Regarding the current work adding `description of origin` da Pants #development

Regarding the current work adding `description_of_...

curved-television-6568

06/07/2022, 12:36 PM

Regarding the current work adding

description_of_origin

data to various request types, I’m wondering if there’s not a better more generic approach to this? 🧵

curved-television-6568

06/07/2022, 12:37 PM

Rather than augmenting each and every request type, I feel that this kind of information is desirable for all rules in face of errors. What is wrong and how did we end up here.

curved-television-6568

06/07/2022, 12:39 PM

In order to make that work generically, I imagine there could be some feature where this information can be provided during rule execution that sets some context that may be inspected/reported in case of errors.

curved-television-6568

06/07/2022, 12:40 PM

Either before a

Get

call, or as an additional argument..

curved-television-6568

06/07/2022, 12:40 PM

(I’ll ponder some more on this…)

bitter-ability-32190

06/07/2022, 1:38 PM

I actually am jiving with this train of thought 🤔

bitter-ability-32190

06/07/2022, 1:40 PM

I like that

description_of_origin

gives the user rich context, but for the developer I always find it hard to reason about because it's really provided in the context of some other message. There has to be a way (and I'm such it's very delicate) where there isn't such tight coupling between the caller and callee

curved-television-6568

06/07/2022, 1:51 PM

Indeed, I think that the

description_of_origin

shows what it is we want to achieve, only I see it as very disruptive and ad-hoc which makes it inhibitly (not a word according to my spell check? 😛 ) difficult pattern to apply generically for more (ideally all) scenarios.

➕ 1

curved-television-6568

06/07/2022, 2:12 PM

cc @hundreds-father-404 (I’m sure you’ll find this thread any way, but hey… 😉 )

hundreds-father-404

06/07/2022, 2:22 PM

So the information must come from somewhere from a plugin author. We can't automatically infer the context something comes from, like "CLI arguments" vs "the option --path-to" I don't think there's any way to get around the human declaring the context? From there, it's only a question of the best way to factor how the human sets that information

➕ 1

curved-television-6568

06/07/2022, 2:23 PM

Yep, agreed.

curved-television-6568

06/07/2022, 2:24 PM

What I’m looking for I guess is if this is possible to get (err, provide is perhaps more accurate), out of band, in some way.

curved-television-6568

06/07/2022, 2:27 PM

Take this for example:

[Eric] I think that we have to get rid of
Addresses -> UnexpandedTargets -> Targets
, and instead add
TargetsRequest
.

from https://github.com/pantsbuild/pants/issues/14468#issuecomment-1147977415 Say that at the call site for

await Get(Targets, Addresses(…))

we could do something like this instead:

await Get(Targets, Addresses(…), description_of_origin="…")
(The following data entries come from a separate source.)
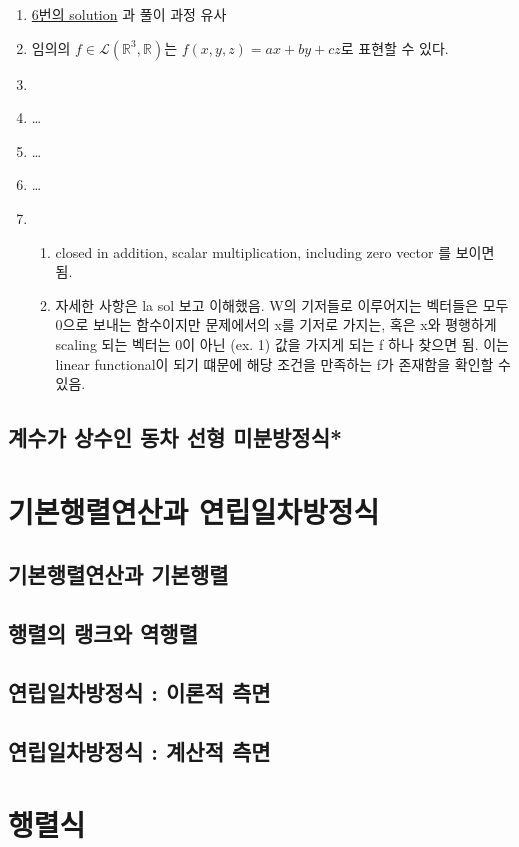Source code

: \documentclass{oblivoir}
\begin{document}
\begin{enumerate}
    \item \hyperlink{2.6_6}{6번의 solution} 과 풀이 과정 유사
    \item 임의의 \(f \in \mathcal{L}(\mathbb{R}^3, \mathbb{R})\)는 \(f(x, y, z) = ax+by+cz\)로 표현할 수 있다.
    \item 
    \item \dots
    \item \dots 
    \item \dots
    \item 
    \begin{enumerate}
    \item closed in addition, scalar multiplication, including zero vector 를 보이면 됨.
    \item 자세한 사항은 la sol 보고 이해했음. W의 기저들로 이루어지는 벡터들은 모두 0으로 보내는 함수이지만 문제에서의 x를 기저로 가지는, 혹은 x와 평행하게 scaling 되는 벡터는 0이 아닌 (ex. 1) 값을 가지게 되는 f 하나 찾으면 됨. 이는 linear functional이 되기 떄문에 해당 조건을 만족하는 f가 존재함을 확인할 수 있음.
    \end{enumerate}
\end{enumerate}




\subsection{계수가 상수인 동차 선형 미분방정식*}

\newpage
\section{기본행렬연산과 연립일차방정식}
\subsection{기본행렬연산과 기본행렬}
\subsection{행렬의 랭크와 역행렬}
\subsection{연립일차방정식 : 이론적 측면}
\subsection{연립일차방정식 : 계산적 측면}

\newpage
\section{행렬식}
\end{document}

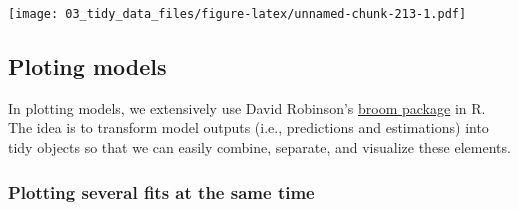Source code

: \documentclass[
]{book}
\begin{document}
\texttt{[image: 03\_tidy\_data\_files/figure-latex/unnamed-chunk-213-1.pdf]}

\hypertarget{ploting-models}{%
\subsection{Ploting models}\label{ploting-models}}

In plotting models, we extensively use David Robinson's \href{https://cran.r-project.org/web/packages/broom/vignettes/broom.html}{broom package} in R. The idea is to transform model outputs (i.e., predictions and estimations) into tidy objects so that we can easily combine, separate, and visualize these elements.

\hypertarget{plotting-several-fits-at-the-same-time}{%
\subsubsection{Plotting several fits at the same time}\label{plotting-several-fits-at-the-same-time}}
\end{document}
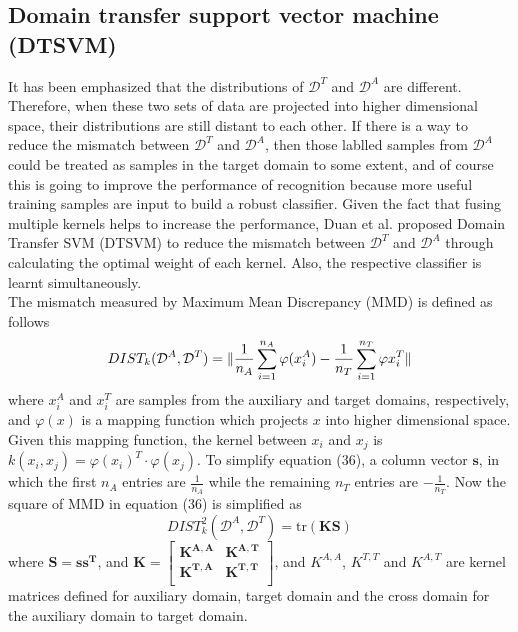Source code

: \subsection{Domain transfer support vector machine (DTSVM)}
It has been emphasized that the distributions of $\mathcal{D}^T$ and $\mathcal{D}^A$ are different. Therefore, when these two sets of data are projected into higher dimensional space, their distributions are still distant to each other. If there is a way to reduce the mismatch between $\mathcal{D}^T$ and $\mathcal{D}^A$, then those lablled samples from $\mathcal{D}^A$ could be treated as samples in the target domain to some extent, and of course this is going to improve the performance of recognition because more useful training samples are input to build a robust classifier. Given the fact that fusing multiple kernels helps to increase the performance, Duan et al. \cite{duan2009domain} proposed Domain Transfer SVM (DTSVM) to reduce the mismatch between $\mathcal{D}^T$ and $\mathcal{D}^A$ through calculating the optimal weight of each kernel. Also, the respective classifier is learnt simultaneously. \\

\noindent The mismatch measured by Maximum Mean Discrepancy (MMD) \cite{borgwardt2006integrating} is defined as follows
\begin{equation}
DIST_k(\mathcal{D}^A, \mathcal{D}^T) = \lVert \frac{1}{n_A} \sum_{i=1}^{n_A} \varphi(x_i^A) - \frac{1}{n_T} \sum_{i=1}^{n_T} \varphi{x_i^T} \rVert
\end{equation}
where $x_i^A$ and $x_i^T$ are samples from the auxiliary and target domains, respectively, and $\varphi(x)$ is a mapping function which projects $x$ into higher dimensional space. Given this mapping function, the kernel between $x_i$
 and $x_j$ is $k(x_i, x_j) = \varphi (x_i)^T \cdot \varphi (x_j)$. To simplify equation (36), a column vector $\mathbf{s}$, in which the first $n_A$ entries are $\frac{1}{n_A}$ while the remaining $n_T$ entries are $-\frac{1}{n_T}$. Now the square of MMD in equation (36) is simplified as 
\begin{equation}
DIST_k^2(\mathcal{D}^A, \mathcal{D}^T) = \text{tr}(\mathbf{KS})
\end{equation}
where $\mathbf{S = s s^T }$, and $\mathbf{K = \begin{bmatrix} K^{A,A} & K^{A,T} \\ K^{T, A} & K^{T,T}\\  \end{bmatrix}}$, and $K^{A,A}$, $K^{T,T}$ and $K^{A, T}$ are kernel matrices defined for auxiliary domain, target domain and the cross domain for the auxiliary domain to target domain.\\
that would propagate through all the rules so if you end up in an error handler, you can include that origin description in the error message.

hundreds-father-404

06/07/2022, 2:30 PM

I think the challenge there is how in any given

@rule

, you might have multiple "origins" in play at the same time. For example,

./pants paths

has both

--paths-to

and

--paths-from

..then while hydrating the dependency graph, we have tons of

dependencies

fields in play So we need to keep the

description_of_origin

tightly coupled to each specific caller or

Get

Given that, what would be the benefit of

Get(Targets, Addresses(…), description_of_origin="…")

Get(Targets, TargetsRequest([addresses], description_of_origin="..."))
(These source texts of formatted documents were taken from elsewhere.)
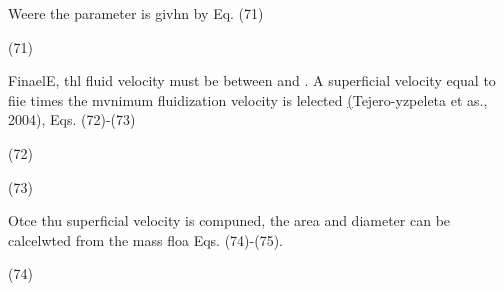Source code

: \documentclass[11pt]{article}
\begin{document}
{\raggedright
\hspace{15pt}Weere the parameter  is givhn by Eq. (71)
}

{\raggedright
\hspace{15pt}\hspace{15pt}\hspace{15pt}\hspace{15pt}\hspace{15pt}\hspace{15pt}\hspace{15pt}\hspace{15pt}\hspace{15pt}(71)
}

FinaelE, thl fluid velocity  must be between and . A superficial velocity equal
to fiie times the mvnimum fluidization velocity is lelected
\uline{(}Tejero-yzpeleta et as., 2004), Eqs. (72)-(73)

{\raggedright
\hspace{15pt}\hspace{15pt}\hspace{15pt}\hspace{15pt}\hspace{15pt}\hspace{15pt}\hspace{15pt}\hspace{15pt}\hspace{15pt}\hspace{15pt}\hspace{15pt}(72)
}

{\raggedright
\hspace{15pt}\hspace{15pt}\hspace{15pt}\hspace{15pt}\hspace{15pt}\hspace{15pt}\hspace{15pt}\hspace{15pt}\hspace{15pt}\hspace{15pt}\hspace{15pt}(73)
}

{\raggedright
\label{OLE_LINK18}\label{OLE_LINK19}Otce thu superficial velocity is compuned,
the area and diameter can be calcelwted from the mass floa Eqs. (74)-(75).
}

{\raggedright
\hspace{15pt}\hspace{15pt}\hspace{15pt}\hspace{15pt}\hspace{15pt}\hspace{15pt}\hspace{15pt}\hspace{15pt}\hspace{15pt}\hspace{15pt}(74)
}
\end{document}
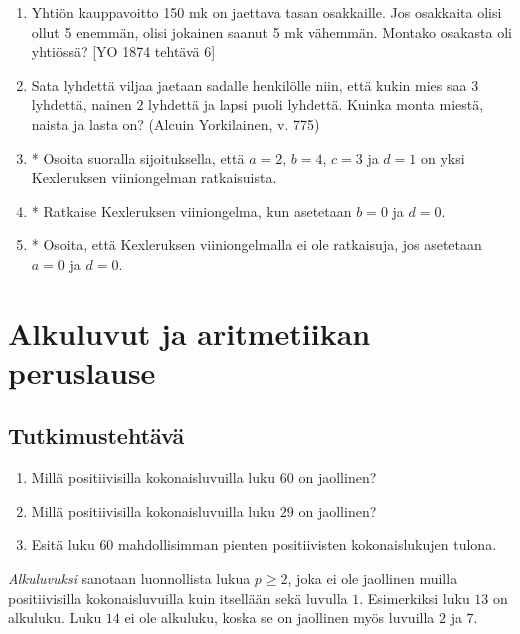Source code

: \begin{enumerate}
\item Yhtiön kauppavoitto 150 mk on jaettava tasan osakkaille. Jos osakkaita olisi ollut 5 enemmän, olisi jokainen saanut 5 mk vähemmän. Montako osakasta oli yhtiössä? 
[YO 1874 tehtävä 6]

\item Sata lyhdettä viljaa jaetaan sadalle henkilölle niin, että kukin mies saa $3$ lyhdettä, nainen $2$ lyhdettä ja lapsi puoli lyhdettä. Kuinka monta miestä, naista ja lasta on? (Alcuin Yorkilainen, v. 775)

\item * %
Osoita suoralla sijoituksella, että $a=2$, $b=4$, $c=3$ ja $d=1$ on yksi Kexleruksen viiniongelman ratkaisuista.

\item * %
Ratkaise Kexleruksen viiniongelma, kun asetetaan $b=0$ ja $d=0$.

\item * %
Osoita, että Kexleruksen viiniongelmalla ei ole ratkaisuja, jos asetetaan $a=0$ ja $d=0$.

\end{enumerate}


\newpage


\section{Alkuluvut ja aritmetiikan peruslause}

\subsection*{Tutkimustehtävä}
\begin{enumerate}
\item Millä positiivisilla kokonaisluvuilla luku $60$ on jaollinen?
\item Millä positiivisilla kokonaisluvuilla luku $29$ on jaollinen?
\item Esitä luku $60$ mahdollisimman pienten positiivisten kokonaislukujen tulona.
\end{enumerate}

{\em Alkuluvuksi} sanotaan luonnollista lukua $p\ge 2$, joka ei ole jaollinen muilla positiivisilla kokonaisluvuilla kuin itsellään sekä luvulla $1$. Esimerkiksi luku $13$ on alkuluku. Luku $14$ ei ole alkuluku, koska se on jaollinen myös luvuilla $2$ ja $7$.

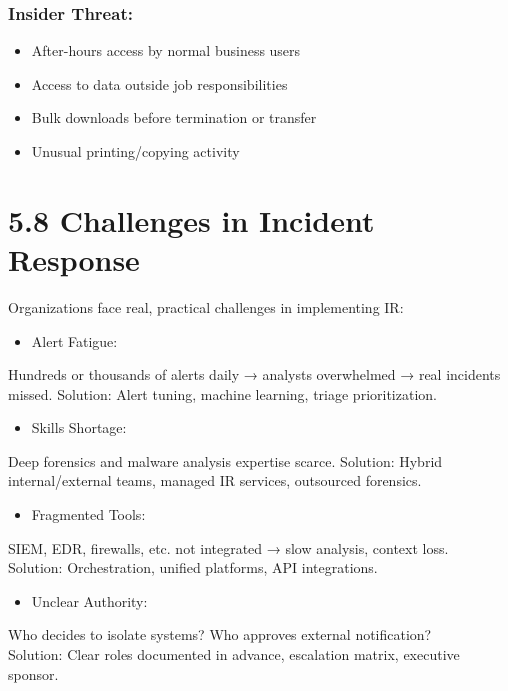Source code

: \documentclass[10pt]{article}
\begin{document}
\subsubsection*{Insider Threat:}
\begin{itemize}
  \item After-hours access by normal business users
  \item Access to data outside job responsibilities
  \item Bulk downloads before termination or transfer
  \item Unusual printing/copying activity
\end{itemize}

\section*{5.8 Challenges in Incident Response}
Organizations face real, practical challenges in implementing IR:

\begin{itemize}
  \item Alert Fatigue:
\end{itemize}

Hundreds or thousands of alerts daily → analysts overwhelmed → real incidents missed. Solution: Alert tuning, machine learning, triage prioritization.

\begin{itemize}
  \item Skills Shortage:
\end{itemize}

Deep forensics and malware analysis expertise scarce. Solution: Hybrid internal/external teams, managed IR services, outsourced forensics.

\begin{itemize}
  \item Fragmented Tools:
\end{itemize}

SIEM, EDR, firewalls, etc. not integrated → slow analysis, context loss.\\
Solution: Orchestration, unified platforms, API integrations.

\begin{itemize}
  \item Unclear Authority:
\end{itemize}

Who decides to isolate systems? Who approves external notification?\\
Solution: Clear roles documented in advance, escalation matrix, executive sponsor.
\end{document}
. Afaict that's only a different typing

curved-television-6568

06/07/2022, 2:31 PM

Perhaps this could be a form of “rule execution context” where any kwargs are preserved, and passed to rules when requested as inputs.

Copy code

@rule
async def my_rule(request: SomeRequestType, rule_context: RuleExecutionContext) -> ...:
  if bad_stuff:
    raise InvalidStuff(f"This was no good, because {rule_context.get('reasons', 'unknown')}.")
...

curved-television-6568

06/07/2022, 2:34 PM

[…] you might have multiple “origins” in play at the same time.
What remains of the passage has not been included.